At the Project Appian Way Teacher’s Workshop on April 3rd, we discussed fashion in the Roman world. Participants worked in small groups using primary and secondary source quotes and historical information to write a fashion review blog about a work of art. This one focuses on the excesses of fashion! Enjoy our winning review blog!

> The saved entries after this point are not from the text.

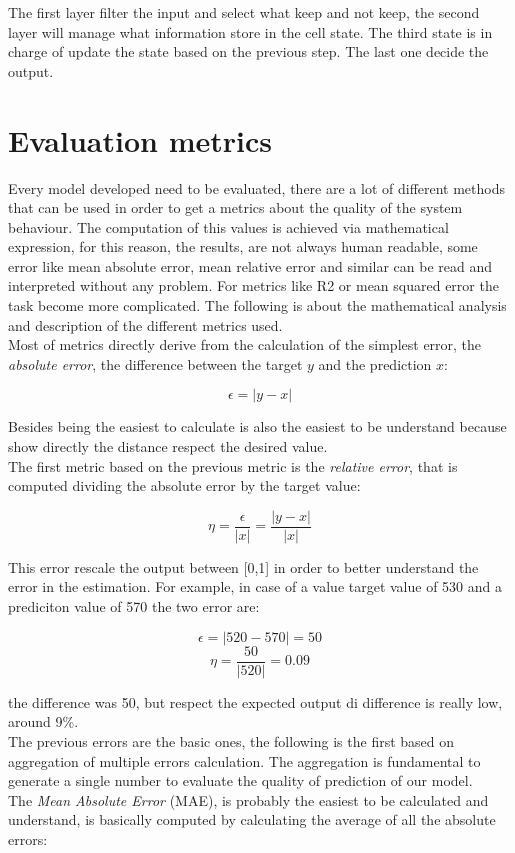 \documentclass[%
    corpo=12pt,
    twoside,
    oldstyle,
    autoretitolo,
    greek,
    evenboxes,
]{toptesi}
\begin{document}
The first layer filter the input and select what keep and not keep, the second layer will manage what information store in the cell state. The third state is in charge of update the state based on the previous step. The last one decide the output.


\section{Evaluation metrics}
Every model developed need to be evaluated, there are a lot of different methods that can be used in order to get a metrics about the quality of the system behaviour. The computation of this values is achieved via mathematical expression, for this reason, the results, are not always human readable, some error like mean absolute error, mean relative error and similar can be read and interpreted without any problem. For metrics like R2 or mean squared error the task become more complicated. The following is about the mathematical analysis and description of the different metrics used.\\
Most of metrics directly derive from the calculation of the simplest error, the \textit{absolute error}, the difference between the target $y$ and the prediction $x$:
\begin{center}
  \begin{equation}
    \epsilon = |y - x|
  \end{equation}
\end{center}
Besides being the easiest to calculate is also the easiest to be understand because show directly the distance respect the desired value.\\
The first metric based on the previous metric is the \textit{relative error}, that is computed dividing the absolute error by the target value:
\begin{center}
  \begin{equation}
    \eta = \frac{\epsilon}{|x|} = \frac{|y - x|}{|x|}
  \end{equation}
\end{center}
This error rescale the output between [0,1] in order to better understand the error in the estimation.
For example, in case of a value target value of 530 and a prediciton value of 570 the two error are:
\begin{center}
  \begin{equation}
      \epsilon = |520-570| = 50
  \end{equation}
  \begin{equation}
      \eta = \frac{50}{|520|} = 0.09
  \end{equation}
\end{center}
the difference was 50, but respect the expected output di difference is really low, around 9\%.\\
The previous errors are the basic ones, the following is the first based on aggregation of multiple errors calculation. The aggregation is fundamental to generate a single number to evaluate the quality of prediction of our model.\\
The \textit{Mean Absolute Error} (MAE), is probably the easiest to be calculated and understand, is basically computed by calculating the average of all the absolute errors:
\end{document}
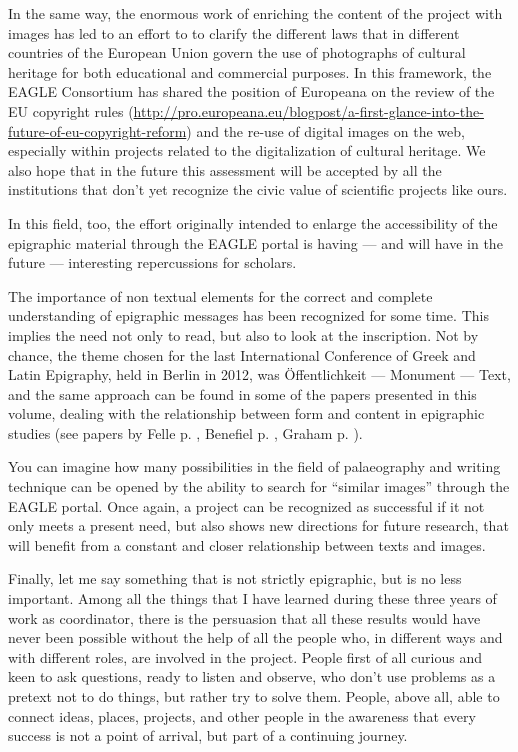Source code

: In the same way, the enormous work of enriching the content of the project with images has led to an effort to to clarify the different laws that in different countries of the European Union govern the use of photographs of cultural heritage for both educational and commercial purposes. In this framework, the EAGLE Consortium has shared the position of Europeana on the review of the EU copyright rules (\url{http://pro.europeana.eu/blogpost/a-first-glance-into-the-future-of-eu-copyright-reform}) and the re-use of digital images on the web, especially within projects related to the digitalization of cultural heritage. We also hope that in the future this assessment will be accepted by all the institutions that don’t yet recognize the civic value of scientific projects like ours.

In this field, too, the effort originally intended to enlarge the accessibility of the epigraphic material through the EAGLE portal is having --- and will have in the future --- interesting repercussions for scholars.

The importance of non textual elements for the correct and complete understanding of epigraphic messages has been recognized for some time. This implies the need not only to read, but also to look at the inscription. Not by chance, the theme chosen for the last International Conference of Greek and Latin Epigraphy, held in Berlin in 2012, was Öffentlichkeit --- Monument --- Text, and the same approach can be found in some of the papers presented in this volume, dealing with the relationship between form and content in epigraphic studies (see papers by Felle p. \pageref{p40}, Benefiel p. \pageref{p43}, Graham p. \pageref{p10}).


You can imagine how many possibilities in the field of palaeography and writing technique can be opened by the ability to search for ``similar images'' through the EAGLE portal. Once again, a project can be recognized as successful if it not only meets a present need, but also shows new directions for future research, that will benefit from a constant and closer relationship between texts and images.

Finally, let me say something that is not strictly epigraphic, but is no less important. Among all the things that I have learned during these three years of work as coordinator, there is the persuasion that all these results would have never been possible without the help of all the people who, in different ways and with different roles, are involved in the project. People first of all curious and keen to ask questions, ready to listen and observe, who don’t use problems as a pretext not to do things, but rather try to solve them. People, above all, able to connect ideas, places, projects, and other people in the awareness that every success is not a point of arrival, but part of a continuing journey.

Fayum Portrait of a Woman, Roman, 3rd – 4th century CE, encaustic on Wood Panel, Adolph D. and Wilkins C. Williams Fund, 55.4
We don’t know her name, but we know what killed her – Heracles’ dog chewed purple all over her! Her hair, her jewels, her eye shadow, lip tint, and clothes all have purple. And that hair? Does she think she’s a goddess? Look at that center part style! Martial says “She wears a fetid robe as if to say, it’s the robe, not she that smells that way.” Maybe so, but all that dye may be giving the corpse a run for its money in the odor department. Nothing but good of the dead, but all the good I can see is the amount spent on that finery! Is that local linen? Imported silk? Two necklaces!? Two! Wasn’t one enough!? She’s plundered the whole sea for pearls and purple. Just how many sea creatures had to die for that outfit? Thankfully we can only observe this portrait, not whiff it! Pliny, Ovid, Suetonius all agree – she’s past her quota of purple. Bring back the sumptuary laws and exile that excess!